Panther skier finishes 8th in World Cup race
SAALBACH, Austria — Middlebury College skier Erik Arvidsson — the 2016 World Junior Downhill Champion — finished eighth in Saturday’s FIS Ski World Cup downhill race in Saalbach, Austria, scoring his first-ever World Cup points, according to a U.S. Ski Team press release.
According to the release, Arvidsson had just earned his second Europa Cup downhill victory, but started from the 34th position in the World Cup event.
The U.S. Team press release noted Arvidsson, a junior at Middlebury this past winter, earned his first top-20, first top-15, and first top-10 finishes.

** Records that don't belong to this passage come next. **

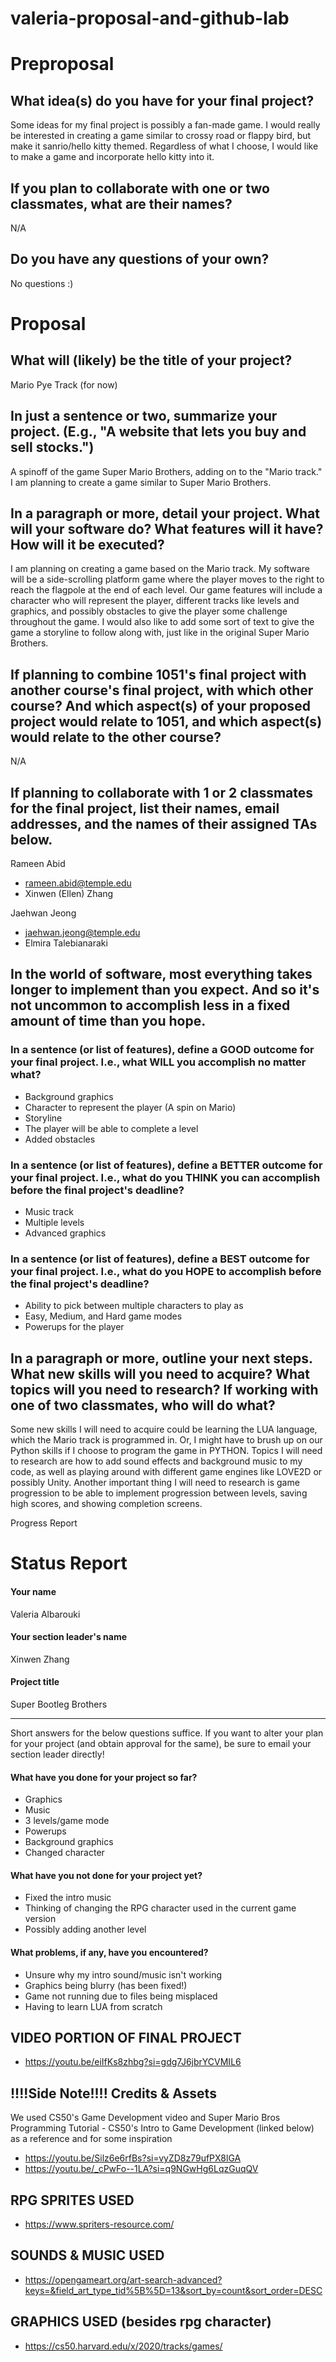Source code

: # valeria-proposal-and-github-lab

# Preproposal

## What idea(s) do you have for your final project?
Some ideas for my final project is possibly a fan-made game. I would really be interested in creating a game similar to crossy road or flappy bird, but make it sanrio/hello kitty themed. Regardless of what I choose, I would like to make a game and incorporate hello kitty into it.


## If you plan to collaborate with one or two classmates, what are their names?
N/A


## Do you have any questions of your own?
No questions :)



# Proposal

## What will (likely) be the title of your project?

Mario Pye Track (for now)

## In just a sentence or two, summarize your project. (E.g., "A website that lets you buy and sell stocks.")

A spinoff of the game Super Mario Brothers, adding on to the "Mario track." I am planning to create a game similar to Super Mario Brothers.

## In a paragraph or more, detail your project. What will your software do? What features will it have? How will it be executed?

I am planning on creating a game based on the Mario track. My software will be a side-scrolling platform game where the player moves to the right to reach the flagpole at the end of each level. Our game features will include a character who will represent the player, different tracks like levels and graphics, and possibly obstacles to give the player some challenge throughout the game. I would also like to add some sort of text to give the game a storyline to follow along with, just like in the original Super Mario Brothers.

## If planning to combine 1051's final project with another course's final project, with which other course? And which aspect(s) of your proposed project would relate to 1051, and which aspect(s) would relate to the other course?

N/A

## If planning to collaborate with 1 or 2 classmates for the final project, list their names, email addresses, and the names of their assigned TAs below.

Rameen Abid
- rameen.abid@temple.edu
- Xinwen (Ellen) Zhang
  
Jaehwan Jeong
- jaehwan.jeong@temple.edu
- Elmira Talebianaraki


## In the world of software, most everything takes longer to implement than you expect. And so it's not uncommon to accomplish less in a fixed amount of time than you hope.

### In a sentence (or list of features), define a GOOD outcome for your final project. I.e., what WILL you accomplish no matter what?
- Background graphics
- Character to represent the player (A spin on Mario)
- Storyline
- The player will be able to complete a level
- Added obstacles


### In a sentence (or list of features), define a BETTER outcome for your final project. I.e., what do you THINK you can accomplish before the final project's deadline?
- Music track
- Multiple levels
- Advanced graphics


### In a sentence (or list of features), define a BEST outcome for your final project. I.e., what do you HOPE to accomplish before the final project's deadline?
- Ability to pick between multiple characters to play as
- Easy, Medium, and Hard game modes
- Powerups for the player


## In a paragraph or more, outline your next steps. What new skills will you need to acquire? What topics will you need to research? If working with one of two classmates, who will do what?

Some new skills I will need to acquire could be learning the LUA language, which the Mario track is programmed in. Or, I might have to brush up on our Python skills if I choose to program the game in PYTHON. Topics I will need to research are how to add sound effects and background music to my code, as well as playing around with different game engines like LOVE2D or possibly Unity. Another important thing I will need to research is game progression to be able to implement progression between levels, saving high scores, and showing completion screens.

Progress Report
# Status Report

#### Your name

Valeria Albarouki

#### Your section leader's name

Xinwen Zhang

#### Project title

Super Bootleg Brothers

***

Short answers for the below questions suffice. If you want to alter your plan for your project (and obtain approval for the same), be sure to email your section leader directly!

#### What have you done for your project so far?

- Graphics
- Music
- 3 levels/game mode
- Powerups
- Background graphics
- Changed character 

#### What have you not done for your project yet?

- Fixed the intro music
- Thinking of changing the RPG character used in the current game version
- Possibly adding another level

#### What problems, if any, have you encountered?

- Unsure why my intro sound/music isn't working
- Graphics being blurry (has been fixed!)
- Game not running due to files being misplaced
- Having to learn LUA from scratch

VIDEO PORTION OF FINAL PROJECT 
-
- https://youtu.be/eiIfKs8zhbg?si=gdg7J6jbrYCVMIL6

!!!!Side Note!!!!
Credits & Assets 
-

We used CS50's Game Development video and Super Mario Bros Programming Tutorial - CS50's Intro to Game Development (linked below) as a reference and for some inspiration
- https://youtu.be/Silz6e6rfBs?si=vyZD8z79ufPX8lGA
- https://youtu.be/_cPwFo--1LA?si=q9NGwHg6LqzGuqQV
  
RPG SPRITES USED
-
- https://www.spriters-resource.com/

SOUNDS & MUSIC USED
-
- https://opengameart.org/art-search-advanced?keys=&field_art_type_tid%5B%5D=13&sort_by=count&sort_order=DESC

GRAPHICS USED (besides rpg character)
- 
- https://cs50.harvard.edu/x/2020/tracks/games/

According to the press release, Arvidsson’s success is not surprising:
“Arvidsson has a natural touch and is an incredibly gifted athlete. In 2018, Arvidsson decided to take an unconventional path that worked well for him, attending Middlebury College and getting some valuable experience. It more than paid off.”
Austria’s Vincent Kriechmayr earned his fourth straight speed victory in the race. Arvidsson’s teammate, Bryce Bennet, finished 10th in an event that was the final downhill prior to World Cup Finals in Lenzerheide, Switzerland.
Following the first training, Arvidsson mentioned to the coaches that he felt he could be top 15 on the Saalbach track.
“Obviously today was pretty incredible for me, I never could have imagined that I could have had a result like this at the beginning of this season, but going into the week, the momentum has definitely been building,” Arvidsson said.
“In the first training run, I felt like I could pull it together on this hill and put down a good run. The top is really technical and has a lot of turns, which definitely suits my style, and I just had to clean up some things on the flats, and I was able to do that today and put together a good run.”